◆ PROBLEM REQUIREMENTS:
Below is a set of records; reproduce them exactly without their pictures.

◆ DATA PROVIDED:
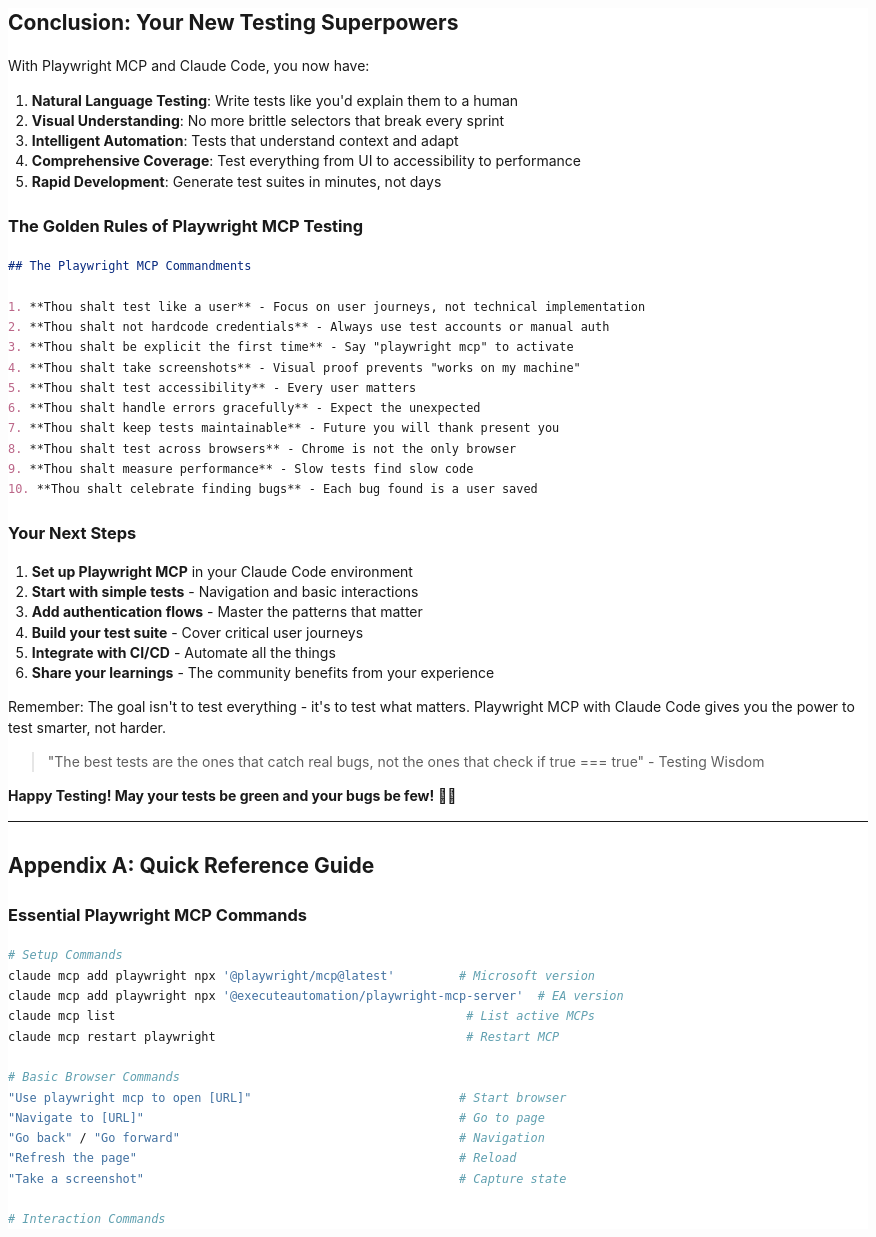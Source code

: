 
## Conclusion: Your New Testing Superpowers

With Playwright MCP and Claude Code, you now have:

1. **Natural Language Testing**: Write tests like you'd explain them to a human
2. **Visual Understanding**: No more brittle selectors that break every sprint
3. **Intelligent Automation**: Tests that understand context and adapt
4. **Comprehensive Coverage**: Test everything from UI to accessibility to performance
5. **Rapid Development**: Generate test suites in minutes, not days

### The Golden Rules of Playwright MCP Testing

```markdown
## The Playwright MCP Commandments

1. **Thou shalt test like a user** - Focus on user journeys, not technical implementation
2. **Thou shalt not hardcode credentials** - Always use test accounts or manual auth
3. **Thou shalt be explicit the first time** - Say "playwright mcp" to activate
4. **Thou shalt take screenshots** - Visual proof prevents "works on my machine"
5. **Thou shalt test accessibility** - Every user matters
6. **Thou shalt handle errors gracefully** - Expect the unexpected
7. **Thou shalt keep tests maintainable** - Future you will thank present you
8. **Thou shalt test across browsers** - Chrome is not the only browser
9. **Thou shalt measure performance** - Slow tests find slow code
10. **Thou shalt celebrate finding bugs** - Each bug found is a user saved
```

### Your Next Steps

1. **Set up Playwright MCP** in your Claude Code environment
2. **Start with simple tests** - Navigation and basic interactions
3. **Add authentication flows** - Master the patterns that matter
4. **Build your test suite** - Cover critical user journeys
5. **Integrate with CI/CD** - Automate all the things
6. **Share your learnings** - The community benefits from your experience

Remember: The goal isn't to test everything - it's to test what matters. Playwright MCP with Claude Code gives you the power to test smarter, not harder.

> "The best tests are the ones that catch real bugs, not the ones that check if true === true" - Testing Wisdom

**Happy Testing! May your tests be green and your bugs be few!** 🚀✨

---

## Appendix A: Quick Reference Guide

### Essential Playwright MCP Commands

```bash
# Setup Commands
claude mcp add playwright npx '@playwright/mcp@latest'         # Microsoft version
claude mcp add playwright npx '@executeautomation/playwright-mcp-server'  # EA version
claude mcp list                                                 # List active MCPs
claude mcp restart playwright                                   # Restart MCP

# Basic Browser Commands
"Use playwright mcp to open [URL]"                             # Start browser
"Navigate to [URL]"                                            # Go to page
"Go back" / "Go forward"                                       # Navigation
"Refresh the page"                                             # Reload
"Take a screenshot"                                            # Capture state

# Interaction Commands  
```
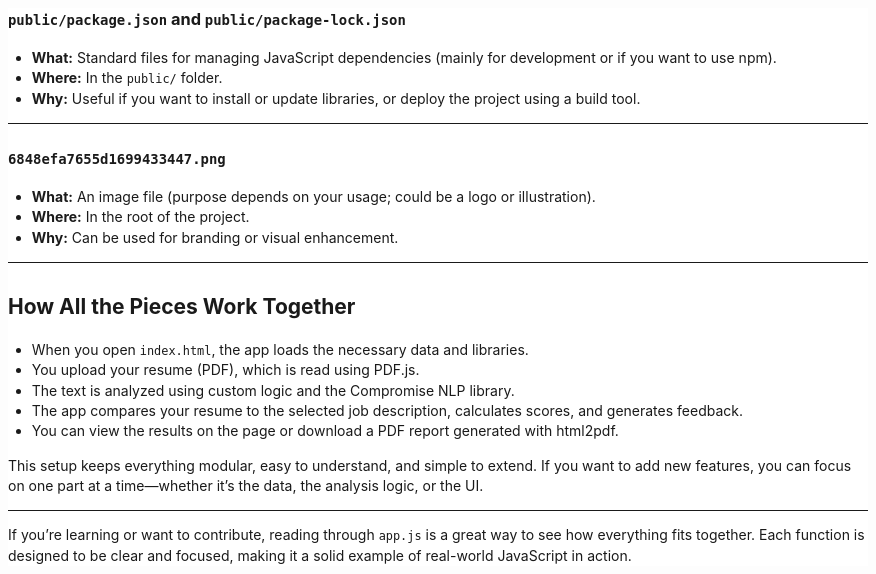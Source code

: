 
### `public/package.json` and `public/package-lock.json`
- **What:** Standard files for managing JavaScript dependencies (mainly for development or if you want to use npm).
- **Where:** In the `public/` folder.
- **Why:** Useful if you want to install or update libraries, or deploy the project using a build tool.

---

### `6848efa7655d1699433447.png`
- **What:** An image file (purpose depends on your usage; could be a logo or illustration).
- **Where:** In the root of the project.
- **Why:** Can be used for branding or visual enhancement.

---

## How All the Pieces Work Together

- When you open `index.html`, the app loads the necessary data and libraries.
- You upload your resume (PDF), which is read using PDF.js.
- The text is analyzed using custom logic and the Compromise NLP library.
- The app compares your resume to the selected job description, calculates scores, and generates feedback.
- You can view the results on the page or download a PDF report generated with html2pdf.

This setup keeps everything modular, easy to understand, and simple to extend. If you want to add new features, you can focus on one part at a time—whether it’s the data, the analysis logic, or the UI.

---

If you’re learning or want to contribute, reading through `app.js` is a great way to see how everything fits together. Each function is designed to be clear and focused, making it a solid example of real-world JavaScript in action.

◆ TASK OUTPUT:
Source code

: 
## Conclusion: Your New Testing Superpowers

With Playwright MCP and Claude Code, you now have:

1. **Natural Language Testing**: Write tests like you'd explain them to a human
2. **Visual Understanding**: No more brittle selectors that break every sprint
3. **Intelligent Automation**: Tests that understand context and adapt
4. **Comprehensive Coverage**: Test everything from UI to accessibility to performance
5. **Rapid Development**: Generate test suites in minutes, not days

### The Golden Rules of Playwright MCP Testing

```markdown
## The Playwright MCP Commandments

1. **Thou shalt test like a user** - Focus on user journeys, not technical implementation
2. **Thou shalt not hardcode credentials** - Always use test accounts or manual auth
3. **Thou shalt be explicit the first time** - Say "playwright mcp" to activate
4. **Thou shalt take screenshots** - Visual proof prevents "works on my machine"
5. **Thou shalt test accessibility** - Every user matters
6. **Thou shalt handle errors gracefully** - Expect the unexpected
7. **Thou shalt keep tests maintainable** - Future you will thank present you
8. **Thou shalt test across browsers** - Chrome is not the only browser
9. **Thou shalt measure performance** - Slow tests find slow code
10. **Thou shalt celebrate finding bugs** - Each bug found is a user saved
```

### Your Next Steps

1. **Set up Playwright MCP** in your Claude Code environment
2. **Start with simple tests** - Navigation and basic interactions
3. **Add authentication flows** - Master the patterns that matter
4. **Build your test suite** - Cover critical user journeys
5. **Integrate with CI/CD** - Automate all the things
6. **Share your learnings** - The community benefits from your experience

Remember: The goal isn't to test everything - it's to test what matters. Playwright MCP with Claude Code gives you the power to test smarter, not harder.

> "The best tests are the ones that catch real bugs, not the ones that check if true === true" - Testing Wisdom

**Happy Testing! May your tests be green and your bugs be few!** 🚀✨

---

## Appendix A: Quick Reference Guide

### Essential Playwright MCP Commands

```bash
# Setup Commands
claude mcp add playwright npx '@playwright/mcp@latest'         # Microsoft version
claude mcp add playwright npx '@executeautomation/playwright-mcp-server'  # EA version
claude mcp list                                                 # List active MCPs
claude mcp restart playwright                                   # Restart MCP

# Basic Browser Commands
"Use playwright mcp to open [URL]"                             # Start browser
"Navigate to [URL]"                                            # Go to page
"Go back" / "Go forward"                                       # Navigation
"Refresh the page"                                             # Reload
"Take a screenshot"                                            # Capture state

# Interaction Commands  
```
Source code

: 
### `public/package.json` and `public/package-lock.json`
- **What:** Standard files for managing JavaScript dependencies (mainly for development or if you want to use npm).
- **Where:** In the `public/` folder.
- **Why:** Useful if you want to install or update libraries, or deploy the project using a build tool.

---

### `6848efa7655d1699433447.png`
- **What:** An image file (purpose depends on your usage; could be a logo or illustration).
- **Where:** In the root of the project.
- **Why:** Can be used for branding or visual enhancement.

---

## How All the Pieces Work Together

- When you open `index.html`, the app loads the necessary data and libraries.
- You upload your resume (PDF), which is read using PDF.js.
- The text is analyzed using custom logic and the Compromise NLP library.
- The app compares your resume to the selected job description, calculates scores, and generates feedback.
- You can view the results on the page or download a PDF report generated with html2pdf.

This setup keeps everything modular, easy to understand, and simple to extend. If you want to add new features, you can focus on one part at a time—whether it’s the data, the analysis logic, or the UI.

---

If you’re learning or want to contribute, reading through `app.js` is a great way to see how everything fits together. Each function is designed to be clear and focused, making it a solid example of real-world JavaScript in action.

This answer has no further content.